When I watch the quail that come out to eat, Kitty sometimes makes a wild dash into their midst scattering them every direction, then lies down and rolls and looks at me as though to say, "Aren't I cute?"

Today the quail were giving their frantic warning cry and I knew it must be the young Cooper's Hawk that has been haunting our place lately. Sure enough, when I looked out the window, there it sat on the corner of one of the potato bins. Then it flew at a big white bird... our white chicken! She is forever flying out of the chicken yard and going walkabout. The chicken, bigger than the hawk, dove for cover and started clucking angrily and constantly. The hawk went back to sitting on the bin.

I came out and took photos, then walked toward the hawk until it flew off. Immediately the loudly exclaiming hen came out from the bushes and stalked off toward the chicken yard. I put her back inside. She can easily get out but always asks me to open the gate to let her back in.

Hawks are not the only predators on the prowl around here. Our trail cameras this summer have caught bobcats and a handsome coyote.

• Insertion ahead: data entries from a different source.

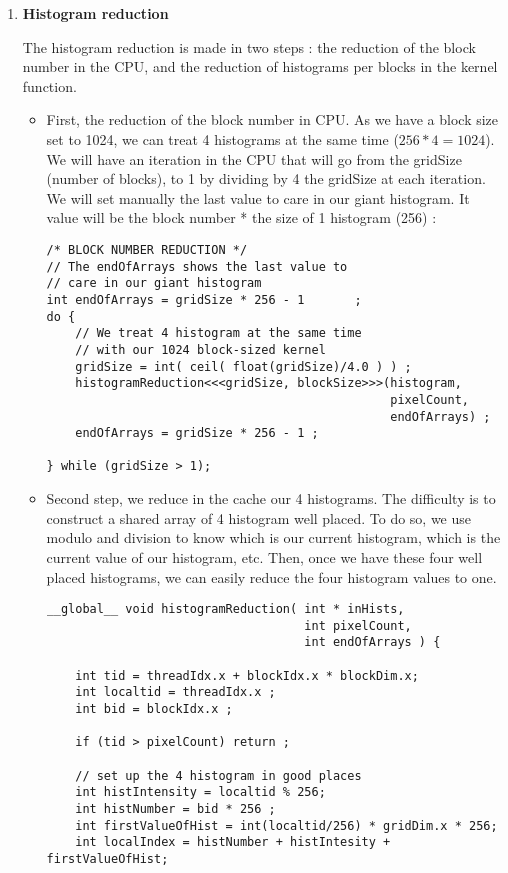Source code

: \documentclass{article}
\begin{document}
\begin{enumerate}
    \item \textbf{Histogram reduction}
    
    The histogram reduction is made in two steps : the reduction of the block number in the CPU, and the reduction of histograms per blocks in the kernel function. 
    
    \begin{itemize}
        \item First, the reduction of the block number in CPU. As we have a block size set to 1024, we can treat 4 histograms at the same time ($256 * 4 = 1024$). We will have an iteration in the CPU that will go from the gridSize (number of blocks), to 1 by dividing by 4 the gridSize at each iteration. We will set manually the last value to care in our giant histogram. It value will be the block number * the size of 1 histogram (256) : 
    \begin{verbatim}
/* BLOCK NUMBER REDUCTION */
// The endOfArrays shows the last value to 
// care in our giant histogram
int endOfArrays = gridSize * 256 - 1	   ;
do {
    // We treat 4 histogram at the same time 
    // with our 1024 block-sized kernel
    gridSize = int( ceil( float(gridSize)/4.0 ) ) ;
    histogramReduction<<<gridSize, blockSize>>>(histogram, 
                                                pixelCount, 
                                                endOfArrays) ;
    endOfArrays = gridSize * 256 - 1 ;
	
} while (gridSize > 1);
    \end{verbatim}
    
        \item  Second step, we reduce in the cache our 4 histograms. The difficulty is to construct a shared array of 4 histogram well placed. To do so, we use modulo and division to know which is our current histogram, which is the current value of our histogram, etc.
        Then, once we have these four well placed histograms, we can easily reduce the four histogram values to one.
    
        \begin{verbatim}
__global__ void histogramReduction( int * inHists, 
                                    int pixelCount, 
                                    int endOfArrays ) {

    int tid = threadIdx.x + blockIdx.x * blockDim.x;	
    int localtid = threadIdx.x ;
    int bid = blockIdx.x ;
    
    if (tid > pixelCount) return ;
    
    // set up the 4 histogram in good places
    int histIntensity = localtid % 256;
    int histNumber = bid * 256 ; 
    int firstValueOfHist = int(localtid/256) * gridDim.x * 256;
    int localIndex = histNumber + histIntesity + firstValueOfHist; 
    

\end{verbatim}
\end{itemize}
\end{enumerate}
\end{document}
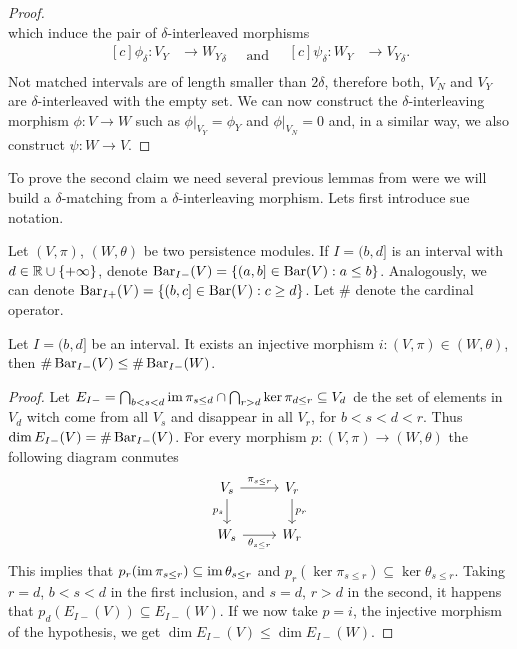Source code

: \begin{proof}
\begin{equation*}
    \end{equation*}
    which induce the pair of $\delta$-interleaved morphisms
    \begin{equation*}
        \begin{aligned}[c]
        \phi_\delta: V_Y &\to {W_Y}_\delta\\
        \end{aligned}
        \quad \text{and} \quad
        \begin{aligned}[c]
        \psi_\delta: W_Y &\to {V_Y}_\delta.\\
        \end{aligned}
    \end{equation*}
    Not matched intervals are of length smaller than $ 2 \delta $, therefore both, $V_N$ and $V_Y$ are $\delta$-interleaved with the empty set. We can now construct the $\delta$-interleaving morphism $ \phi: V \to W$ such as $\phi \vert_{V_Y} = \phi_Y$ and $\phi \vert_{V_N} = 0$ and, in a similar way, we also construct $ \psi: W \to V$.
\end{proof}

To prove the second claim we need several previous lemmas from were we will build a $\delta$-matching from a $\delta$-interleaving morphism. Lets first introduce sue notation.

Let $(V, \pi)$, $(W, \theta)$ be two persistence modules. If $ I = (b, d]$ is an interval with $ d \in \mathbb R \cup \{+ \infty\}$, denote $ \operatorname{Bar}_{I-}(V) = \left\{ (a, b] \in \operatorname{Bar}(V) : a \leq b\right\}$. Analogously, we can denote $ \operatorname{Bar}_{I+}(V) = \left\{ (b, c] \in \operatorname{Bar}(V) : c \geq d\right\}$. Let $ \# $ denote the cardinal operator.

\begin{lemma} \label{lemma:inj-cardinalities} %
    Let $ I = (b, d] $ be an interval. It exists an injective morphism $i: (V, \pi) \in (W, \theta) $, then $\# \operatorname{Bar}_{I-}(V) \leq \# \operatorname{Bar}_{I-}(W) $.
\end{lemma}
\begin{proof}
    Let $ E_{I-} = \bigcap_{b < s < d} \operatorname{im} \pi_{s\leq d} \cap \bigcap_{r> d} \ker \pi_{d \leq r} \subseteq V_d $ de the set of elements in $ V_d $ witch come from all $ V_s $ and disappear in all $ V_r $, for $ b < s < d < r $. Thus $ \dim E_{I-}(V) = \# \operatorname{Bar}_{I-}(V) $. For every morphism $ p: (V, \pi) \to (W, \theta) $ the following diagram conmutes
    $$
    \begin{tikzcd}
        V_s \arrow[r, "\pi_{s \leq r}"] \arrow[d, "p_s"'] & V_r \arrow[d, "p_r"] \\
        W_s \arrow[r, "\theta_{s \leq r}"']               & W_r
    \end{tikzcd}
    $$
    This implies that $ p_r(\operatorname{im} \pi_{s \leq r}) \subseteq \operatorname{im} \theta_{s \leq r} $ and $ p_r(\ker \pi_{s \leq r}) \subseteq \ker \theta_{s \leq r} $. Taking $ r = d $, $ b < s < d $ in the first inclusion, and $ s = d $, $ r > d $ in the second, it happens that $ p_d(E_{I-}(V)) \subseteq E_{I-}(W) $. If we now take $ p = i $, the injective morphism of the hypothesis, we get $ \dim E_{I-}(V) \leq \dim E_{I-}(W)$.
\end{proof}
 

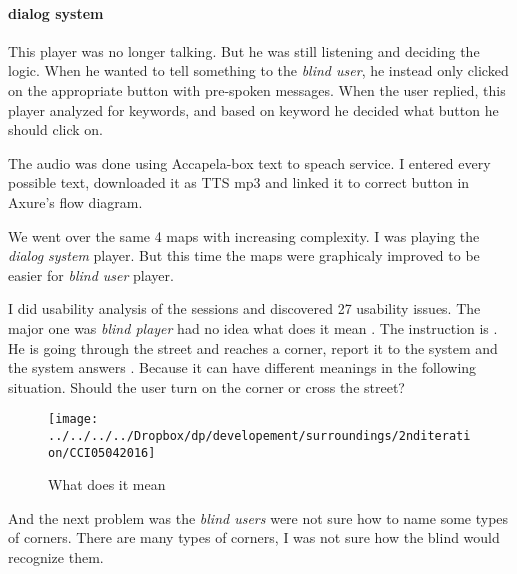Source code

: 				\paragraph{dialog system}
					This player was no longer talking. But he was still listening and deciding the logic. When he wanted to tell something to the \emph{blind user}, he instead only clicked on the appropriate button with pre-spoken messages. When the user replied, this player analyzed for keywords, and based on keyword he decided what button he should click on.
					
				
				The audio was done using Accapela-box text to speach service\cite{accapela}. I entered every possible text, downloaded it as TTS mp3 and linked it to correct button in Axure's flow diagram.
				
				We went over the same 4 maps with increasing complexity. I was playing the \emph{dialog system} player. But this time the maps were graphicaly improved to be easier for \emph{blind user} player.
				
				I did usability analysis of the sessions and discovered 27 usability issues. The major one was \emph{blind player} had no idea what does it mean . The instruction is . He is going through the street and reaches a corner, report it to the system and the system answers . Because it can have different meanings in the following situation. Should the user turn on the corner or cross the street?
						
		
				\begin{figure}[th]
					\centering
					\texttt{[image: ../../../../Dropbox/dp/developement/surroundings/2nditeration/CCI05042016]}
					\caption{What does it mean }
					\label{fig:what-does-continue-mean}
				\end{figure}
			
				
					
					And the next problem was the \emph{blind users} were not sure how to name some types of corners. There are many types of corners, I was not sure how the blind would recognize them.
					
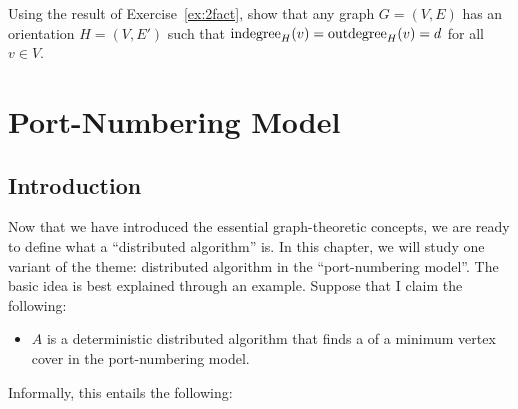 \begin{ex}[orientations]
    Using the result of Exercise~\ref{ex:2fact}, show that any  graph $G = (V,E)$ has an orientation $H = (V,E')$ such that $\operatorname{indegree}_H(v) = \operatorname{outdegree}_H(v) = d$ for all $v \in V$.
\end{ex}


\chapter{Port-Numbering Model}

\section{Introduction}

Now that we have introduced the essential graph-theoretic concepts, we are ready to define what a ``distributed algorithm'' is. In this chapter, we will study one variant of the theme: distributed algorithm in the ``port-numbering model''. The basic idea is best explained through an example. Suppose that I claim the following:
\begin{itemize}
    \item $A$ is a deterministic distributed algorithm that finds a  of a minimum vertex cover in the port-numbering model.
\end{itemize}
Informally, this entails the following:
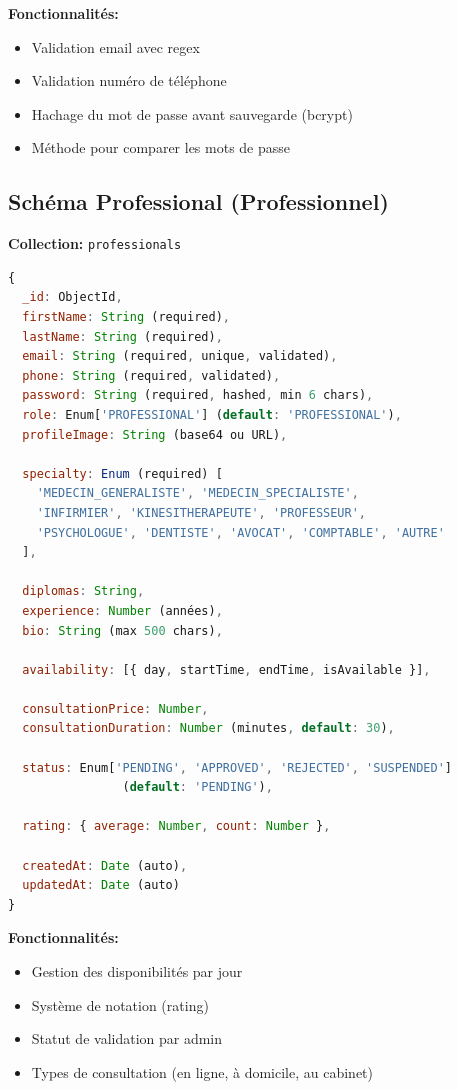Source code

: \documentclass[12pt,a4paper]{article}
\begin{document}
\textbf{Fonctionnalités:}
\begin{itemize}
    \item Validation email avec regex
    \item Validation numéro de téléphone
    \item Hachage du mot de passe avant sauvegarde (bcrypt)
    \item Méthode pour comparer les mots de passe
\end{itemize}

\subsection{Schéma Professional (Professionnel)}

\textbf{Collection:} \texttt{professionals}

\begin{lstlisting}[language=JavaScript,caption=Modèle Professional (extrait)]
{
  _id: ObjectId,
  firstName: String (required),
  lastName: String (required),
  email: String (required, unique, validated),
  phone: String (required, validated),
  password: String (required, hashed, min 6 chars),
  role: Enum['PROFESSIONAL'] (default: 'PROFESSIONAL'),
  profileImage: String (base64 ou URL),
  
  specialty: Enum (required) [
    'MEDECIN_GENERALISTE', 'MEDECIN_SPECIALISTE',
    'INFIRMIER', 'KINESITHERAPEUTE', 'PROFESSEUR',
    'PSYCHOLOGUE', 'DENTISTE', 'AVOCAT', 'COMPTABLE', 'AUTRE'
  ],
  
  diplomas: String,
  experience: Number (années),
  bio: String (max 500 chars),
  
  availability: [{ day, startTime, endTime, isAvailable }],
  
  consultationPrice: Number,
  consultationDuration: Number (minutes, default: 30),
  
  status: Enum['PENDING', 'APPROVED', 'REJECTED', 'SUSPENDED']
                (default: 'PENDING'),
  
  rating: { average: Number, count: Number },
  
  createdAt: Date (auto),
  updatedAt: Date (auto)
}
\end{lstlisting}

\textbf{Fonctionnalités:}
\begin{itemize}
    \item Gestion des disponibilités par jour
    \item Système de notation (rating)
    \item Statut de validation par admin
    \item Types de consultation (en ligne, à domicile, au cabinet)
\end{itemize}
\end{document}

And yesterday when I changed camera cards, I came across this very large pile of bear dung by a pear tree near the swamp at the far south end of our property.

I now carry a flashlight with me at night when I walk through the apple orchard on the way to feed the horses their low-carb hay cubes. Although I try to keep the apples picked up and fed to the goats so as not to attract bears, the apples keep falling... and I do not want to run into the bear that produced that enormous pile of poop.